Right so those that say that science has disproved God, are now having to say that the laws of science don't really exist in order to avoid admitting that there's a God. The reality is that the development od science has given further proof - which wasn't really needed - that there's a God.

Others/or the same people arguing from a different point of view, say that miracles can't happen therefore the God of the Bible isn't true, because scientific laws are absolute, but how do you account for absolute scientific laws in a random chance universe? 

So you've got them on the horns of a dilemma. 

The Christian worldview, on the other hand, can account for both the uniformity of nature, by a Personal Absolute (infinite, eternal, omniscient, omnipresent, omnipotent), Creator and Sustainer of the Universe conditioning all things (van Til called Him the All-conditioner!)

The atheists have an all-conditioner. Pure chance. Literally anything can and should happen, but uniformity of nature is anomalous in a world conditioned by pure chance.

And the Christian worldview can account for miracles, because the All-conditioner sometimes follows other ways of sustaining parts of the universe for His good, wise, just, truthful and rational purposes, and we call these unusual occurrences, miracles.

Hume's argument against miracles has been taken apart many times, and a simple web search should find adequate material on that, which is worth studying closely in connection with this argument for God. 

Miracles are by definition, and by biblical definition, rare and unlikely events. They wouldn't be called signs and wonders in the Bible if they were not.


----------



## DeborahtheJudge (Dec 20, 2009)

This may have no relevance to the OP, but concerning the nature of words like "randomness" and "uniformity" there is no consensus. If you can define "randomness" in a scientific manner, please tell me because I dont know of any.
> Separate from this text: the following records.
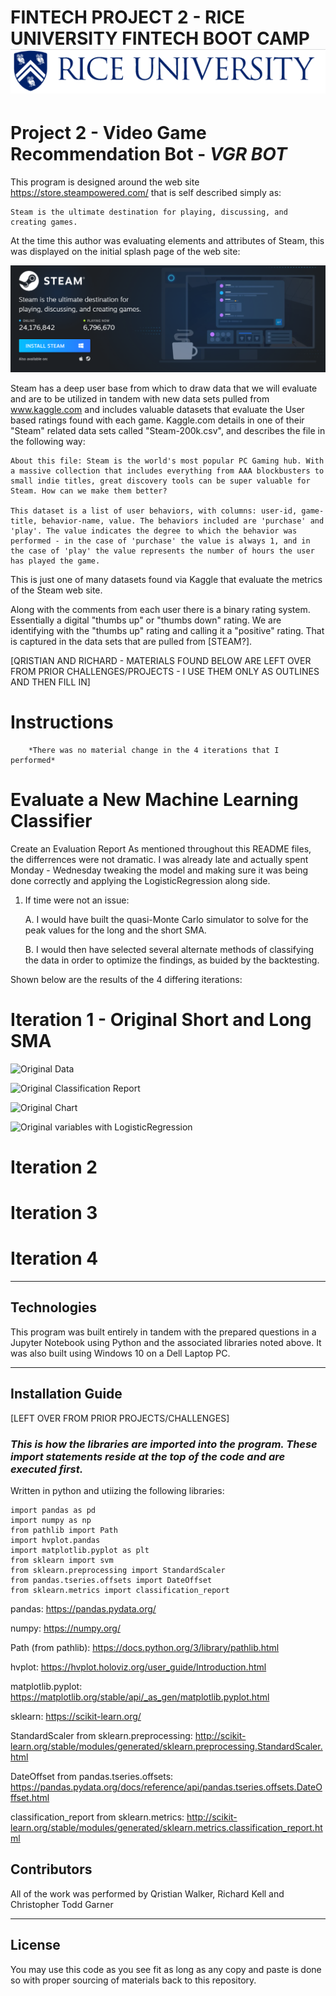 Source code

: # FINTECH PROJECT 2 - RICE UNIVERSITY FINTECH BOOT CAMP ![RICE](./Todd's%20project%20folder/images/Rice_logo_name.png)

# Project 2 - Video Game Recommendation Bot - *VGR BOT*

This program is designed around the web site https://store.steampowered.com/ that is self described simply as:

    Steam is the ultimate destination for playing, discussing, and creating games.


At the time this author was evaluating elements and attributes of Steam, this was displayed on the initial splash page of the web site:

![Steam](./Todd's%20project%20folder/images/Steam_splash_page.png)

Steam has a deep user base from which to draw data that we will evaluate and are to be utilized in tandem with new data sets pulled from www.kaggle.com and includes valuable datasets that evaluate the User based ratings found with each game.  Kaggle.com details in one of their "Steam" related data sets called "Steam-200k.csv", and describes the file in the following way:

    About this file: Steam is the world's most popular PC Gaming hub. With a massive collection that includes everything from AAA blockbusters to small indie titles, great discovery tools can be super valuable for Steam. How can we make them better?

    This dataset is a list of user behaviors, with columns: user-id, game-title, behavior-name, value. The behaviors included are 'purchase' and 'play'. The value indicates the degree to which the behavior was performed - in the case of 'purchase' the value is always 1, and in the case of 'play' the value represents the number of hours the user has played the game.

This is just one of many datasets found via Kaggle that evaluate the metrics of the Steam web site.  

Along with the comments from each user there is a binary rating system.  Essentially a digital "thumbs up" or "thumbs down" rating.  We are identifying with the "thumbs up" rating and calling it a "positive" rating.  That is captured in the data sets that are pulled from [STEAM?].

[QRISTIAN AND RICHARD - MATERIALS FOUND BELOW ARE LEFT OVER FROM PRIOR CHALLENGES/PROJECTS - I USE THEM ONLY AS OUTLINES AND THEN FILL IN]


# Instructions
        *There was no material change in the 4 iterations that I performed*

# Evaluate a New Machine Learning Classifier

Create an Evaluation Report
As mentioned throughout this README files, the differrences were not dramatic.  I was already late and actually spent Monday - Wednesday tweaking the model and making sure it was being done correctly and applying the LogisticRegression along side.  

1. If time were not an issue:

    A. I would have built the quasi-Monte Carlo simulator to solve for the peak values for the long and the short SMA.  

    B. I would then have selected several alternate methods of classifying the data in order to optimize the findings, as buided by the backtesting.  

Shown below are the results of the 4 differing iterations:

# Iteration 1 - Original Short and Long SMA

![Original Data](images/Original_ShortSMA_LongSMA%20-%20first%20before%20all.png)

![Original Classification Report](/images/Original_shortSma)

![Original Chart]()

![Original variables with LogisticRegression]()

# Iteration 2

# Iteration 3

# Iteration 4



---

## Technologies
This program was built entirely in tandem with the prepared questions in a Jupyter Notebook using Python and the associated libraries noted above.  It was also built using Windows 10 on a Dell Laptop PC.  


---

## Installation Guide

[LEFT OVER FROM PRIOR PROJECTS/CHALLENGES]

### *This is how the libraries are imported into the program.  These import statements reside at the top of the code and are executed first.*

Written in python and utiizing the following libraries:

    import pandas as pd
    import numpy as np
    from pathlib import Path
    import hvplot.pandas
    import matplotlib.pyplot as plt
    from sklearn import svm
    from sklearn.preprocessing import StandardScaler
    from pandas.tseries.offsets import DateOffset
    from sklearn.metrics import classification_report 

pandas: https://pandas.pydata.org/

numpy: https://numpy.org/

Path (from pathlib): https://docs.python.org/3/library/pathlib.html

hvplot: https://hvplot.holoviz.org/user_guide/Introduction.html

matplotlib.pyplot: https://matplotlib.org/stable/api/_as_gen/matplotlib.pyplot.html

sklearn: https://scikit-learn.org/

StandardScaler from sklearn.preprocessing: http://scikit-learn.org/stable/modules/generated/sklearn.preprocessing.StandardScaler.html

DateOffset from pandas.tseries.offsets: https://pandas.pydata.org/docs/reference/api/pandas.tseries.offsets.DateOffset.html

classification_report from sklearn.metrics: http://scikit-learn.org/stable/modules/generated/sklearn.metrics.classification_report.html



## Contributors

All of the work was performed by Qristian Walker, Richard Kell and Christopher Todd Garner

---

## License

You may use this code as you see fit as long as any copy and paste is done so with proper sourcing of materials back to this repository.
Concerning #2; Confessor is right.

If by "randomness" you mean "inexact predictability" we can see that with regard to electrons in quantum physics. In this case, we really can't say that nature is uniform(deterministic) or random (free will). Its both! Our laws will never perfectly describe/predict, even with regard to a priori thought in that case. Its God's prerogative. I think you can draw compatibilistic spin from what John Conway says in his Free Will Theorem. 

That said, its a novel idea, so make sure you cite me.


----------



## Peairtach (Dec 20, 2009)

DeborahtheJudge said:


> This may have no relevance to the OP, but concerning the nature of words like "randomness" and "uniformity" there is no consensus. If you can define "randomness" in a scientific manner, please tell me because I dont know of any.
> 
> Concerning #2; Confessor is right.
> 
> ...



But the main Q is are there scientific laws or not. In a random chance universe how can atheists know that the sun will rise tomorrow, that there are various scientific constants?

If he says he doesn't know these things, he is overthrowing science in order to avoid Theism; cutting off his nose to spite his face. If he says he does know them, how does he account for them in a non-Christian Theistic Universe?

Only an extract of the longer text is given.